Training mRNA Language Models Across 25 Species for $165: What Actually Worked

OpenMed, the open-source healthcare AI group, just published Part II of their protein engineering series. They built a pipeline that goes from a protein concept to synthesis-ready DNA in an afternoon. And they did it for $165 in compute costs across 25 species.

That number caught my attention. Not because $165 is cheap for training (it is), but because they actually compared architectures instead of just picking the latest shiny thing. Most bio-AI papers skip this. They pick one model, train it, publish. OpenMed ran the experiment properly.

What They Built

The pipeline has three stages:

Protein folding: ESMFold v1 on 30 protein chains. Average pTM of 0.79. Nothing groundbreaking here, but it works as a batch pipeline.
Sequence design: ProteinMPNN on scaffold 7K00. 42% sequence recovery. Again, established tools.
mRNA optimization: This is where they actually did original work. Trained multiple transformer variants on 250k coding sequences, then scaled to 381k sequences across 25 species.

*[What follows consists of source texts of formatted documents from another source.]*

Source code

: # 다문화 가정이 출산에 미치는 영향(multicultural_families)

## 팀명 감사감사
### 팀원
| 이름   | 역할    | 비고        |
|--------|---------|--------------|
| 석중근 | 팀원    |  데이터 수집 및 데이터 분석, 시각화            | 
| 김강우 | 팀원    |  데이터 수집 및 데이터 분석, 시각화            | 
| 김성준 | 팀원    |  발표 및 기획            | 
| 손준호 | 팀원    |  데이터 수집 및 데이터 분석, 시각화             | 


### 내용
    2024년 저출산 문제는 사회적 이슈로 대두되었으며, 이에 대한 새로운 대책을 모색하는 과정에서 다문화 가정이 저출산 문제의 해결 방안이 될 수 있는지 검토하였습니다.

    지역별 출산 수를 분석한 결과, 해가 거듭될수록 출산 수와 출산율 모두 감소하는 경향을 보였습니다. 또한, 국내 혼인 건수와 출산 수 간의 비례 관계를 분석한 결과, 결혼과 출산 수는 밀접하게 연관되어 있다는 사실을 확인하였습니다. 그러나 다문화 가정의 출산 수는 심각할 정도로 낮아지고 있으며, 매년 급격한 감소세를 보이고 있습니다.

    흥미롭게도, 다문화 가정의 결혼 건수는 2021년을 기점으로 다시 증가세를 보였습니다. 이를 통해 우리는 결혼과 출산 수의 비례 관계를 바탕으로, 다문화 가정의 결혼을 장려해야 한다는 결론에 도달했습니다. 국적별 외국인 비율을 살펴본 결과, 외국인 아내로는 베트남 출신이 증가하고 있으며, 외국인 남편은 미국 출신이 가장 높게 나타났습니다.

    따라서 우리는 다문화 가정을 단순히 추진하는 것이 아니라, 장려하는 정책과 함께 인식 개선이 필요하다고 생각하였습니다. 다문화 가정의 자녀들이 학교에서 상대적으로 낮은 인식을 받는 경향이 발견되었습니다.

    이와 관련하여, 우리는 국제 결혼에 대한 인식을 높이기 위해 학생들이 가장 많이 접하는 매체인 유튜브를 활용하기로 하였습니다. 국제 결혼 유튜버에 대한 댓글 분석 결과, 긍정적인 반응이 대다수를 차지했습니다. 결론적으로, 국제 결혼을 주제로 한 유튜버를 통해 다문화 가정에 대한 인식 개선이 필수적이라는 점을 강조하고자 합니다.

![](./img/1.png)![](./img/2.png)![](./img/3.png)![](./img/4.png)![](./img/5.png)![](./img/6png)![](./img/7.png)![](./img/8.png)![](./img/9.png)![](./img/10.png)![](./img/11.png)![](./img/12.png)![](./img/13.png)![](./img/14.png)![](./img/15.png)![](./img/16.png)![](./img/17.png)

The folding and design parts are basically glue code around existing models. The mRNA optimization is the real contribution. And it’s where things get interesting.

The Architecture Shootout

They tested five architectures head-to-head on codon-level language modeling. Codons are triplets from a 64-token alphabet, with species-specific usage biases. Different from amino acid sequences, different from natural language.

The choice of RoBERTa was deliberate. Meta’s ESM-2 (which powers ESMFold) is itself a RoBERTa variant. The hypothesis was that the same architecture that learns amino acid patterns might transfer well to codon patterns.

What Won and Why

CodonRoBERTa-large-v2 was the clear winner: perplexity of 4.10 and a Spearman CAI correlation of 0.40. That significantly outperformed ModernBERT.

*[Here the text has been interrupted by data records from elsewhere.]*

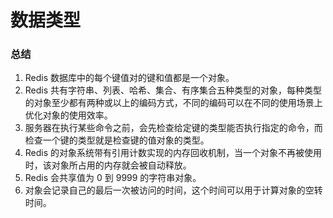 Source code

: # 数据类型

### 总结

1. Redis 数据库中的每个键值对的键和值都是一个对象。
2. Redis 共有字符串、列表、哈希、集合、有序集合五种类型的对象，每种类型的对象至少都有两种或以上的编码方式，不同的编码可以在不同的使用场景上优化对象的使用效率。
3. 服务器在执行某些命令之前，会先检查给定键的类型能否执行指定的命令，而检查一个键的类型就是检查键的值对象的类型。
4. Redis 的对象系统带有引用计数实现的内存回收机制，当一个对象不再被使用时，该对象所占用的内存就会被自动释放。
5. Redis 会共享值为 0 到 9999 的字符串对象。
6. 对象会记录自己的最后一次被访问的时间，这个时间可以用于计算对象的空转时间。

I was surprised ModernBERT didn’t do better. ModernBERT has all the latest NLP innovations: rotary position embeddings, efficient attention, long context support. But for codon sequences, the older RoBERTa architecture just worked better. The lesson: architectural innovations from NLP don’t always transfer to biological sequences.

The v2 version used better hyperparameters: learning rate scheduling, longer warmup, different masking strategy. Small changes, big impact. This is the kind of detail most papers gloss over.

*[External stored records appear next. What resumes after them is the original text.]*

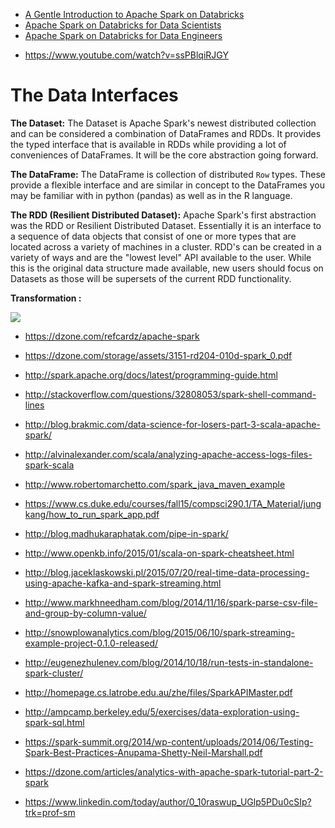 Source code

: 
- [A Gentle Introduction to Apache Spark on Databricks](https://databricks-prod-cloudfront.cloud.databricks.com/public/4027ec902e239c93eaaa8714f173bcfc/346304/2168141618055043/484361/latest.html)
- [Apache Spark on Databricks for Data Scientists](https://databricks-prod-cloudfront.cloud.databricks.com/public/4027ec902e239c93eaaa8714f173bcfc/346304/2168141618055194/484361/latest.html)
- [Apache Spark on Databricks for Data Engineers](https://databricks-prod-cloudfront.cloud.databricks.com/public/4027ec902e239c93eaaa8714f173bcfc/346304/2168141618055109/484361/latest.html)



* https://www.youtube.com/watch?v=ssPBlqiRJGY


# **The Data Interfaces**

**The Dataset:**
The Dataset is Apache Spark's newest distributed collection and can be considered a combination of DataFrames and RDDs. It provides the typed interface that is available in RDDs while providing a lot of conveniences of DataFrames. It will be the core abstraction going forward.

**The DataFrame:**
The DataFrame is collection of distributed  <code>Row</code> types. These provide a flexible interface and are similar in concept to the DataFrames you may be familiar with in python (pandas) as well as in the R language.

**The RDD (Resilient Distributed Dataset):**
Apache Spark's first abstraction was the RDD or Resilient Distributed Dataset. Essentially it is an interface to a sequence of data objects that consist of one or more types that are located across a variety of machines in a cluster. RDD's can be created in a variety of ways and are the "lowest level" API available to the user. While this is the original data structure made available, new users should focus on Datasets as those will be supersets of the current RDD functionality.


**Transformation :**

![](http://training.databricks.com/databricks_guide/gentle_introduction/trans_and_actions.png)



* https://dzone.com/refcardz/apache-spark

* https://dzone.com/storage/assets/3151-rd204-010d-spark_0.pdf

* http://spark.apache.org/docs/latest/programming-guide.html

* http://stackoverflow.com/questions/32808053/spark-shell-command-lines

* http://blog.brakmic.com/data-science-for-losers-part-3-scala-apache-spark/

* http://alvinalexander.com/scala/analyzing-apache-access-logs-files-spark-scala

* http://www.robertomarchetto.com/spark_java_maven_example

* https://www.cs.duke.edu/courses/fall15/compsci290.1/TA_Material/jungkang/how_to_run_spark_app.pdf

* http://blog.madhukaraphatak.com/pipe-in-spark/

* http://www.openkb.info/2015/01/scala-on-spark-cheatsheet.html

* http://blog.jaceklaskowski.pl/2015/07/20/real-time-data-processing-using-apache-kafka-and-spark-streaming.html

* http://www.markhneedham.com/blog/2014/11/16/spark-parse-csv-file-and-group-by-column-value/

* http://snowplowanalytics.com/blog/2015/06/10/spark-streaming-example-project-0.1.0-released/

* http://eugenezhulenev.com/blog/2014/10/18/run-tests-in-standalone-spark-cluster/

* http://homepage.cs.latrobe.edu.au/zhe/files/SparkAPIMaster.pdf

* http://ampcamp.berkeley.edu/5/exercises/data-exploration-using-spark-sql.html

* https://spark-summit.org/2014/wp-content/uploads/2014/06/Testing-Spark-Best-Practices-Anupama-Shetty-Neil-Marshall.pdf

* https://dzone.com/articles/analytics-with-apache-spark-tutorial-part-2-spark

* https://www.linkedin.com/today/author/0_10raswup_UGlp5PDu0cSIp?trk=prof-sm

Scaling to 25 Species for $165

They trained 4 production models in 55 GPU-hours. Total cost: $165. That’s using cloud GPU instances, not some special deal.

Each model was species-conditioned, meaning you can specify the target organism and the model optimizes codons for that specific species. No other open-source project offers this. The closest is commercial tools like GeneArt or IDT’s Codon Optimization Tool, which are black boxes with per-gene pricing.

The training data covered 25 species including human, mouse, zebrafish, E. coli, yeast, and several plants. They used coding sequences from NCBI’s RefSeq database.

Where It Falls Short

Let me be honest about the limitations:

The folding and design stages are just wrappers around existing tools. Useful, but not novel.
25 species is a good start, but the real world needs hundreds. Therapeutic proteins get expressed in CHO cells, HEK293, E. coli, yeast, insect cells, and plants. Each has different codon preferences.
The evaluation metric (CAI correlation) is useful but incomplete. CAI only measures similarity to natural codon usage. It doesn’t directly measure expression levels. You’d need wet-lab validation to really know if these optimizations work.
The perplexity of 4.10 is good but not state-of-the-art. Commercial tools likely do better, they just don’t publish their numbers.

What I’d Do Differently

If I were building this pipeline, I’d want to see:

Direct comparison with codon usage tables (the traditional approach). Does the learned model actually beat simple frequency-based methods?
Wet-lab validation. Even a small experiment with 10-20 sequences in E. coli would make this much more compelling.
More species. 25 is fine for a proof of concept, but practical applications need coverage for common expression hosts.

The Bigger Picture

This pipeline represents something important: the cost of doing serious bio-AI work is dropping fast. $165 for a multi-species model that would have cost $10,000+ three years ago. The democratization of protein engineering is real.

OpenMed has released all the code and model weights. If you’re working on therapeutic proteins, mRNA vaccines, or recombinant protein production, this is worth trying. The pipeline is rough around the edges, but it works.

And that’s the point. You don’t need a million-dollar compute budget to do meaningful work in protein AI anymore. You just need good ideas and $165.